Silt fences located at the top of Griffin’s Lane in Kilbride used to keep sediment from getting into a stream that feeds into Waterford River. — Photo by Rhonda Hayward/The Telegram
Diana Baird wishes it didn’t have to take so long to do so and that a more co-ordinated response by government agencies had occurred.
“I thought it was appalling that it should take that many hoops that a person would have to go through to try to make a sensible report and get a response,” she said.
It was on a Thursday that Baird noticed sediment flowing into a stream off Griffin’s Lane.
“There were a couple of silt fences there, but they were both collapsed,” said Baird. “They hadn’t been properly maintained.”
In years past, Baird would report spills to the Canadian Coast Guard radio communications. She found that process was straightforward and that people would followup with you in a timely fashion if there were any additional questions.
“There were people within Environment Canada in particular that I had come to know quite well,” said Baird, a board member with the environmental action group Northeast Avalon ACAP.

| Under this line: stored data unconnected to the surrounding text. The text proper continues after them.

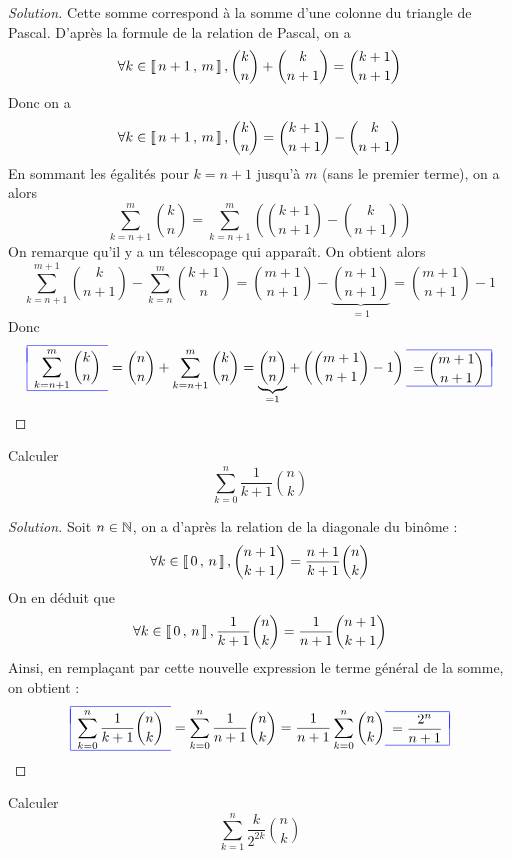 \documentclass{classe}
\newcommand{\lboxed}[1]{{\color{blue}\begin{array}{|l}\hline\\[-2.4ex]{\color{black}#1}\\[1.2ex]\hline\end{array}}}
\newcommand{\rboxed}[1]{{\color{blue}\begin{array}{r|}\hline\\[-2.4ex]{\color{black}#1}\\[1.2ex]\hline\end{array}}}
\newenvironment{solution}
  {\renewcommand\qedsymbol{$\blacksquare$}\begin{proof}[Solution]}
  {\end{proof}}
\begin{document}
\begin{solution}
Cette somme correspond à la somme d'une colonne du triangle de Pascal. D'après la formule de la relation de Pascal, on a 
\[
\forall k \in \left\llbracket \, n+1 \, , \, m \, \right\rrbracket,\binom{k}{n} + \binom{k}{n+1} = \binom{k+1}{n+1} 
\]
Donc on a
\[
\forall k \in \left\llbracket \, n+1 \, , \, m \, \right\rrbracket,\binom{k}{n} = \binom{k+1}{n+1} - \binom{k}{n+1}
\]
En sommant les égalités pour $k=n+1$ jusqu'à $m$ (sans le premier terme), on a alors
\[
\displaystyle\sum\limits_{k=n+1}^{m} \binom{k}{n} 
= \displaystyle\sum\limits_{k=n+1}^{m} \left(\binom{k+1}{n+1} - \binom{k}{n+1}\right)
\]
On remarque qu'il y a un télescopage qui apparaît. On obtient alors
\[
\displaystyle\sum\limits_{k=n+1}^{m+1} \binom{k}{n+1}
- \displaystyle\sum\limits_{k=n}^{m} \binom{k+1}{n}
= \binom{m+1}{n+1} - \underbrace{\binom{n+1}{n+1}}_{=1}
= \binom{m+1}{n+1} - 1
\]
Donc 
\[
\lboxed{\displaystyle\sum\limits_{k=n+1}^{m} \binom{k}{n}}
= \binom{n}{n} + \displaystyle\sum\limits_{k=n+1}^{m} \binom{k}{n} 
= \underbrace{\binom{n}{n}}_{=1} + \left(\binom{m+1}{n+1} - 1\right)
\rboxed{= \displaystyle\binom{m+1}{n+1}}
\]
\end{solution}

\begin{exercice}
Calculer 
\[
\displaystyle\sum\limits_{k=0}^{n} \dfrac{1}{k+1}\binom{n}{k}
\]
\end{exercice}

\begin{solution}
Soit $n \in \mathbb{N}$, on a d'après la relation de la diagonale du binôme :
\[\forall k \in \left\llbracket \, 0 \, , \, n \, \right\rrbracket, \binom{n+1}{k+1} = \dfrac{n+1}{k+1}\binom{n}{k}
\]
On en déduit que
\[
\forall k \in \left\llbracket \, 0 \, , \, n \, \right\rrbracket, \dfrac{1}{k+1}\binom{n}{k} = \dfrac{1}{n+1}\binom{n+1}{k+1}
\]
Ainsi, en remplaçant par cette nouvelle expression le terme général de la somme, on obtient :
\[
\lboxed{\displaystyle\sum\limits_{k=0}^{n} \dfrac{1}{k+1}\binom{n}{k}}
=  \displaystyle\sum\limits_{k=0}^{n} \dfrac{1}{n+1}\binom{n}{k} 
= \dfrac{1}{n+1} \displaystyle\sum\limits_{k=0}^{n} \binom{n}{k}
\rboxed{= \dfrac{2^n}{n+1}}
\]
\end{solution}

\begin{exercice}
Calculer 
\[
\displaystyle\sum\limits_{k=1}^{n} \dfrac{k}{2^{2k}}\binom{n}{k}
\]
\end{exercice}
\end{document}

“We could always count on them to give the more solid scrutiny. That’s no longer there.”
According to Baird, contact information taken through the environmental emergency line failed to include her full phone number, thus the province’s Water Resource Management Division was unable to immediately get in touch with Baird.
Baird was eventually put in touch with that division of the Department of Environment and Conversation, but was told on Friday, Nov. 22, that the person who had looked at her file was not working that day.
Apparently, that was one of two people within the division tasked with handling such issues for the entire province.
“Having only two people at any given time in the entire province of Newfoundland that are committed to responding to environmental issues (with water) is not nearly enough,” said Baird.
The staff person Baird spoke with recommended she contact the city.
“Up until that point, I hadn’t been aware that the city was an agency that went out and did investigations of environmental offences, and when I did call the city, the comment from the woman at the 311 number when I explained why I was calling them, she said they’re doing this more and more all the time. It’s a passing of the buck down the line.”
Baird did get a message through to the right person in the engineering department and learned the sediment was coming from a City of St. John’s capital works project that had been contracted out. Consulting engineers kept Baird updated during the weekend as several new silt fences were installed along with straw bales and crushed stone to help filter the water.
“I was impressed to see how quickly it had improved once they had gotten on to it.”
According to a spokeswoman for the Department of Environment and Conservation, complaints to the Water Resource Management Division are reviewed internally before any followup action is taken. The spokeswoman said staff did visit and assess the site the next day and take photos.
“Our record shows that no permits were issued for this work by the Water Resources Management Division and the work was related to a stormwater system by the City of St. John’s for which no permit is required from the Water Resources Management Division.”
Division staff have since contacted the city to ensure “proper silt control measures are in place.”